Real time problem...

Hi!
Any answer greatly appreciated!

Intro:
I have made a QNX 6.0 resource manager, following the QNX documentation. I
am working against a PCI card (using a PLX 9050 controller), writing data
using C function memcpy in a interrupt thread handler, which is unblocked
every time my ISR determines if the PCI card has generated the interrupt.
Interrupt handling, writing data to the card at high bitrates works great at
nearly 40 Mbit/s! I am using a data analyser analysing what has gone through
the PCI card, and verifies that the data coming through is correct. As
mentioned, I am using memcpy, copying 1880 bytes every time an interrupt
occurs.

Strange things start to happen when I for example move a window (terminal
window in Photon). Also, occasional use of the printf() also cased the same
problem. The problem seems to be that data copying, using the memcpy stops
or halts. The result is corrupted data at the output of the PCI card.

At low bit-rates this problem does not occur.

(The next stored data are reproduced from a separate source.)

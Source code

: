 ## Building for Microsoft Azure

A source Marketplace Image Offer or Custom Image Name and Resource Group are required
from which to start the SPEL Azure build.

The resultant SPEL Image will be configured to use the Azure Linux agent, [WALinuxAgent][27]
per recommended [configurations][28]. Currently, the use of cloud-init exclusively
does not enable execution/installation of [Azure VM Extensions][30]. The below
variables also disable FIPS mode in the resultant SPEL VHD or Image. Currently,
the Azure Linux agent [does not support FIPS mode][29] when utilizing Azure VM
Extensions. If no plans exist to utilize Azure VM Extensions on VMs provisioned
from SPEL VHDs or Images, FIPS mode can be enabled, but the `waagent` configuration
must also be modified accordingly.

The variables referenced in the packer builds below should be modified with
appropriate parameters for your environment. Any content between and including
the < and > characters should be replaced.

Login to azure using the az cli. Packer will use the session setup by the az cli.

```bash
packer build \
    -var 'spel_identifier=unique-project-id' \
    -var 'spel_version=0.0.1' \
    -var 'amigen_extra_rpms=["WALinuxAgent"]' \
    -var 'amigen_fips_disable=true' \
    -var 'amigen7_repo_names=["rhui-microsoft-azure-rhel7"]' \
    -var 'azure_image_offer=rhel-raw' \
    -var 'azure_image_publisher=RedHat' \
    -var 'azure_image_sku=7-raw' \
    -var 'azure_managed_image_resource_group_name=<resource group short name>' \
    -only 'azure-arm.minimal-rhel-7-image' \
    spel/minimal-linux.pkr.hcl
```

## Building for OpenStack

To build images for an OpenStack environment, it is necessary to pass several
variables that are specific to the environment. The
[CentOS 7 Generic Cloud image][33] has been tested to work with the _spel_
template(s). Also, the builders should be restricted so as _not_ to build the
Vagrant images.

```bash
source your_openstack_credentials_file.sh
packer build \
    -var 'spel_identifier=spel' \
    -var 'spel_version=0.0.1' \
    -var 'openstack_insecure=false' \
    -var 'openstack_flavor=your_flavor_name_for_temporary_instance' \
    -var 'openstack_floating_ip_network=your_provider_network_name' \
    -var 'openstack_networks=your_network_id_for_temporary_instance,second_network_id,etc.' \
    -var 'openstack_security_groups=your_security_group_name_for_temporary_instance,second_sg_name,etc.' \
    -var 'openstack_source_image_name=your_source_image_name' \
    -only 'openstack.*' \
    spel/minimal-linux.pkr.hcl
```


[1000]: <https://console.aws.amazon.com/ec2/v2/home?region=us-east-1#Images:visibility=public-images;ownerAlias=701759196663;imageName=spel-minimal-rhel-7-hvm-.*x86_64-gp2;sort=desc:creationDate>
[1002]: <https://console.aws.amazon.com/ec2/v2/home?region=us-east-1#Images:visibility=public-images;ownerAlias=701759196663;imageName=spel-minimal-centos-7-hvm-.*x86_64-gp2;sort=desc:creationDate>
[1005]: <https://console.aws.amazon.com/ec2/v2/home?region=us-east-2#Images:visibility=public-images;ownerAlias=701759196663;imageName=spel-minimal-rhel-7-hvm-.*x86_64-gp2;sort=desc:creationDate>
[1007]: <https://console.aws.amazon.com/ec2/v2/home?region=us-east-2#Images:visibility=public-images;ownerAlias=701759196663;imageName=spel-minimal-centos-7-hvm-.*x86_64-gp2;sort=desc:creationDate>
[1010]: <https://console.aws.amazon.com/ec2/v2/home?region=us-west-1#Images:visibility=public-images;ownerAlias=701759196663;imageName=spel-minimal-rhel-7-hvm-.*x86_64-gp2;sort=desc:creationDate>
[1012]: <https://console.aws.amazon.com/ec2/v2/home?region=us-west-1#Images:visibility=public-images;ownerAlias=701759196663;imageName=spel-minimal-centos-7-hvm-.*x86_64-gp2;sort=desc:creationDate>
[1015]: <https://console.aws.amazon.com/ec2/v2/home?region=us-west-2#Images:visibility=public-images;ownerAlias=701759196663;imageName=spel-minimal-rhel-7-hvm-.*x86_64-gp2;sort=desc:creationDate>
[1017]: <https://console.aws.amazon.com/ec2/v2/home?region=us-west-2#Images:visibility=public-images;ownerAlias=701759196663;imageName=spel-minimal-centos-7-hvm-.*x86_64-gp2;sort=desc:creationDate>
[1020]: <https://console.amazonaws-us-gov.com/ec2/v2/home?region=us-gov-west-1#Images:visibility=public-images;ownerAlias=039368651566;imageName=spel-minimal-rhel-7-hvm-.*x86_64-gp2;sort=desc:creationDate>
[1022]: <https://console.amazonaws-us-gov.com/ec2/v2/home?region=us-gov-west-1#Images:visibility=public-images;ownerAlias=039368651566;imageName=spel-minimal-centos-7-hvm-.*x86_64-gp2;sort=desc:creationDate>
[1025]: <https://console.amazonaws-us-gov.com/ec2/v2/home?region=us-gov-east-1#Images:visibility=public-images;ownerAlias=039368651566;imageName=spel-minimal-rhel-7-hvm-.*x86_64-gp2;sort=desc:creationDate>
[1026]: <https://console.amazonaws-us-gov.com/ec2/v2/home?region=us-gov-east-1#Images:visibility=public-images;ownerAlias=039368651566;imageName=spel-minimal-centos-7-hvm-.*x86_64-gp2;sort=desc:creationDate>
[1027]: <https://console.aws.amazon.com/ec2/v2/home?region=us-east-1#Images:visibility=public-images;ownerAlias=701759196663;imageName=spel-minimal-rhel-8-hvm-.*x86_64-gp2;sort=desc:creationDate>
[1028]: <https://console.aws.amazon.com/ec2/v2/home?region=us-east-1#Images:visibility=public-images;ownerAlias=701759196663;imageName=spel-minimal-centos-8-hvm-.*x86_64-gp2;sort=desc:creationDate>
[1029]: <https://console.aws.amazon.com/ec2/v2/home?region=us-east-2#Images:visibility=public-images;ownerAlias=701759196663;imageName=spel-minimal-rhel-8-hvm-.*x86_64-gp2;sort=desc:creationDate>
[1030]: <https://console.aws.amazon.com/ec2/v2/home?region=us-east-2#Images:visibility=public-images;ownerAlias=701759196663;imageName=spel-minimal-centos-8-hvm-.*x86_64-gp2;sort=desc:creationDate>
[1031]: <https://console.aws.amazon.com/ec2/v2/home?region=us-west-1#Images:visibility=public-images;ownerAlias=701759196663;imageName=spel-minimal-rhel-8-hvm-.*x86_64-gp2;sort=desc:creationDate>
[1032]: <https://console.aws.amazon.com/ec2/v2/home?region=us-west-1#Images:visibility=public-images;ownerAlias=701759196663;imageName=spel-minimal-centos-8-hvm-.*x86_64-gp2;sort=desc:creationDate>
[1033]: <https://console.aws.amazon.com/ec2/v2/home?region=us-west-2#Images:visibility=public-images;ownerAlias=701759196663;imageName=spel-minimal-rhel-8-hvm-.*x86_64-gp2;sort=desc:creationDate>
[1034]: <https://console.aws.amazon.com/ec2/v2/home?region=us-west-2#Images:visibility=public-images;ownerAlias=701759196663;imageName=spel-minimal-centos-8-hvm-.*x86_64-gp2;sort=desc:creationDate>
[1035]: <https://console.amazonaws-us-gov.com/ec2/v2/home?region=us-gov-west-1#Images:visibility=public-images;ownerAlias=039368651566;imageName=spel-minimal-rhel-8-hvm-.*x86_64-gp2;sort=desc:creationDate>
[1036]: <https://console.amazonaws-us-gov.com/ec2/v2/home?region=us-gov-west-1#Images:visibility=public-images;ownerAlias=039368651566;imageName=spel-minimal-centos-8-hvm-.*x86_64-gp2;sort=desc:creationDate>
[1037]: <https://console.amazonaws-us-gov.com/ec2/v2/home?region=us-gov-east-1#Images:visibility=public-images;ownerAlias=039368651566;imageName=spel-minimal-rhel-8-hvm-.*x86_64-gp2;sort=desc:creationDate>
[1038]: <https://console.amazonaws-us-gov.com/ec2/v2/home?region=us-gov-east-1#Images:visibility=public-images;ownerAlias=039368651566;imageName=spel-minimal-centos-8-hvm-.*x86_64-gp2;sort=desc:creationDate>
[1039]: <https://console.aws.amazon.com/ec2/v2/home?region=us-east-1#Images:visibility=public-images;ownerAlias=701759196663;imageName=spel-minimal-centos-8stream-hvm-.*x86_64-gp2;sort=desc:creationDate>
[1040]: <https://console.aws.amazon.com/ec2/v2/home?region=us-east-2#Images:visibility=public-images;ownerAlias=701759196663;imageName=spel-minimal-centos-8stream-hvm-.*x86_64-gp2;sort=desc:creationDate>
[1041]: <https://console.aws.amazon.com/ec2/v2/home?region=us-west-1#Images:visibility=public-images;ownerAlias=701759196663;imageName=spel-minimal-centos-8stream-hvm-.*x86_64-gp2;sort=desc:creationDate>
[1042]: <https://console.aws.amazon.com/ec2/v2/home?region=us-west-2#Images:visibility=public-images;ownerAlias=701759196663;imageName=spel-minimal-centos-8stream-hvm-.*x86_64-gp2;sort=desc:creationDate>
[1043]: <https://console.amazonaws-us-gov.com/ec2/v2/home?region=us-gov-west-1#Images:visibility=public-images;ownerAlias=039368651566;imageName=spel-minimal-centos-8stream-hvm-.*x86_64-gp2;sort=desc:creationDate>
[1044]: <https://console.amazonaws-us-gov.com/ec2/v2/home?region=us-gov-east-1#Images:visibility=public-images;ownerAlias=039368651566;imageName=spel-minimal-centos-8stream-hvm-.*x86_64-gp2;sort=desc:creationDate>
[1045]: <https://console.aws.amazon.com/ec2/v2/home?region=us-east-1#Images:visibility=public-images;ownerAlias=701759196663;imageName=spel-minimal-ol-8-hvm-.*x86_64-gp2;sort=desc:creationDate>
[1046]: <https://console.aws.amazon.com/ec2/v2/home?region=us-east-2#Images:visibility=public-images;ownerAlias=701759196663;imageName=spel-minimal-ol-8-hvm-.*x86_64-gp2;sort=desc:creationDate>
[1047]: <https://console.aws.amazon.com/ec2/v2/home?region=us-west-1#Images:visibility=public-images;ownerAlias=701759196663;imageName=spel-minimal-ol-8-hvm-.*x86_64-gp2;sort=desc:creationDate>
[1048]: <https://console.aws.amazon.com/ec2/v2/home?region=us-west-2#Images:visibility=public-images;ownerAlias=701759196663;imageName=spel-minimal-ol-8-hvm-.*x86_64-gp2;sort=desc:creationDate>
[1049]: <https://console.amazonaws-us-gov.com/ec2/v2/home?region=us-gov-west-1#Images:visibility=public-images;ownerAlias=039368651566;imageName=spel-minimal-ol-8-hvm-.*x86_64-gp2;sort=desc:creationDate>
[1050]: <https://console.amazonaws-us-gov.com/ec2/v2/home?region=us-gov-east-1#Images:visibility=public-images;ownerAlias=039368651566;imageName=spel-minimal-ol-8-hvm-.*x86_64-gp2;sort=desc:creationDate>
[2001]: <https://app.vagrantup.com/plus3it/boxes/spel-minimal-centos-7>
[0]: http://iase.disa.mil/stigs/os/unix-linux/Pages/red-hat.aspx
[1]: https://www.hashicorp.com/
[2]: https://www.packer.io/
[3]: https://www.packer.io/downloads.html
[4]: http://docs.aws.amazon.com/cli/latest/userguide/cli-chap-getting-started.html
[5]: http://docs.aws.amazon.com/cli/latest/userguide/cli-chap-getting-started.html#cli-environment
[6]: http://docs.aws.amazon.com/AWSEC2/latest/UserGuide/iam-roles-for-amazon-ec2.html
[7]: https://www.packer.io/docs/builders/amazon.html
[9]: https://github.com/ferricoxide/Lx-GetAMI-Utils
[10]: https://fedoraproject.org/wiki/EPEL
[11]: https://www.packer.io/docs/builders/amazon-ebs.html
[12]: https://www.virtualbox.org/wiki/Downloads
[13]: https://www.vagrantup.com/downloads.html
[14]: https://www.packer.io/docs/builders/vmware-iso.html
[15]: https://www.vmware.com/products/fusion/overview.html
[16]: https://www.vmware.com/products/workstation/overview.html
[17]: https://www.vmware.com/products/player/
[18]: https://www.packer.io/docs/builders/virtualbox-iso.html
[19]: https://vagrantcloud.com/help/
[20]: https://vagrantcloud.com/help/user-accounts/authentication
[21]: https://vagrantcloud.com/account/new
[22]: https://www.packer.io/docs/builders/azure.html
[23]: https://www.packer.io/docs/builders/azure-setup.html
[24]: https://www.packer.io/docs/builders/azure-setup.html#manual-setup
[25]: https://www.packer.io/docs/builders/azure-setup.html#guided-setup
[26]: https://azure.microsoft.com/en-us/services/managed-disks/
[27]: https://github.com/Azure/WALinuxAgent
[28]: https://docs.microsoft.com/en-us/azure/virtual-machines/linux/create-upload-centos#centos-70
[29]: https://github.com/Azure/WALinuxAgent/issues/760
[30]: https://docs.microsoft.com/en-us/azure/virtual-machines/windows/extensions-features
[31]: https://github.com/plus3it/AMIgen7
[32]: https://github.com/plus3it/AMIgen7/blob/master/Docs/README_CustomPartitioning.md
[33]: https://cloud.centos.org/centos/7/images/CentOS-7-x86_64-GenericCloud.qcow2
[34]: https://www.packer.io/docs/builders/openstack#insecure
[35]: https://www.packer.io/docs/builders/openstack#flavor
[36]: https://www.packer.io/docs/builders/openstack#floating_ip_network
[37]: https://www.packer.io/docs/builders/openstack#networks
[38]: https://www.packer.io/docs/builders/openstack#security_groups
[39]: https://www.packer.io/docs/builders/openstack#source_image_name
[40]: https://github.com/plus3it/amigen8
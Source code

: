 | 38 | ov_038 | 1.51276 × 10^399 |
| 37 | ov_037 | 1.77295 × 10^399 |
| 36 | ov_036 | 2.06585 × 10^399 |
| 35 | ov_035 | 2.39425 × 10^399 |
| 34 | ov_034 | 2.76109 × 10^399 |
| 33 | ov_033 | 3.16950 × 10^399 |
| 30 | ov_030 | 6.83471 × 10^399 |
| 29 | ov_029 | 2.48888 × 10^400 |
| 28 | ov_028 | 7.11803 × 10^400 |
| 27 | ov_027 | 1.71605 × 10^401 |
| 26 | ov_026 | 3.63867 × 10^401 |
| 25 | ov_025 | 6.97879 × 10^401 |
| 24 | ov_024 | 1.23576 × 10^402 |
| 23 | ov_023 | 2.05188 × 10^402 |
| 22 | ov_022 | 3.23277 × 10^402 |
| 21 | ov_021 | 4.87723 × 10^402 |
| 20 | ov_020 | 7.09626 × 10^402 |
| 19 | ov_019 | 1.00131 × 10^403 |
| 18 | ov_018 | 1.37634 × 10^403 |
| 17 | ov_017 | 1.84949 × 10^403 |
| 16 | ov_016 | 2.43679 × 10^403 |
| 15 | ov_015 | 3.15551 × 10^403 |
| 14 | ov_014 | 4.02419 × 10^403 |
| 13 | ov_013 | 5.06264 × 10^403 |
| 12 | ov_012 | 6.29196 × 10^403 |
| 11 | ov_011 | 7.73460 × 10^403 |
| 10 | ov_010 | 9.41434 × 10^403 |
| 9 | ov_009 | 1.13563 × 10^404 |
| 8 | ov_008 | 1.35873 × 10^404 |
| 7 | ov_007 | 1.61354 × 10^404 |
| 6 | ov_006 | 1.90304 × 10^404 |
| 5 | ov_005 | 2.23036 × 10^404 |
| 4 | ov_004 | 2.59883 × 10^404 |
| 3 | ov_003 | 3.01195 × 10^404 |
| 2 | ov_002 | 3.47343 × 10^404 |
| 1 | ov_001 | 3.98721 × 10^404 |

I am aware of that printf() or moving a window takes a lot of processor
resources, but is should not interfere with a memcpy function using the PCI
bus for writing data to the PCI card. I would expect only a lower
throughput.

I have also tried different priorities on the interrupt thread, but with now
better result.

Have anyone gone through a similar problem, and solved it?


Regards,

Oystein Solvberg
Telenor Satellite Broadcasting
Norway

Øystein Sølvberg wrote:

I am aware of that printf() or moving a window takes a lot of processor
resources, but is should not interfere with a memcpy function using the PCI
bus for writing data to the PCI card. I would expect only a lower
throughput.

I have also tried different priorities on the interrupt thread, but with now
better result.

The CPU load incurred by moving the windows, or doing a printf is not
the problem (as you feel it shouldn’t be). The problem is most likely
either the video card hogging the PCI bus, or the video driver spending
a lot of time in an interrupt handler (assuming you’ve verified that the
video driver isn’t running at a high prio). This problem basically
boils down to old “hardware and software both have to be real-time
compatible to build a real-time system” adage. I suspect the video
driver developers at QSSL do the best they can to try and make the video
drivers as real-time as possible, but the hardware developers probably
don’t make it easy (since 99.99999999% of their market has nothing to do
with real-time, and product differentiation relies on moving as many
pixels as possible between system ram and video ram in the minimum
amount of time).

Have anyone gone through a similar problem, and solved it?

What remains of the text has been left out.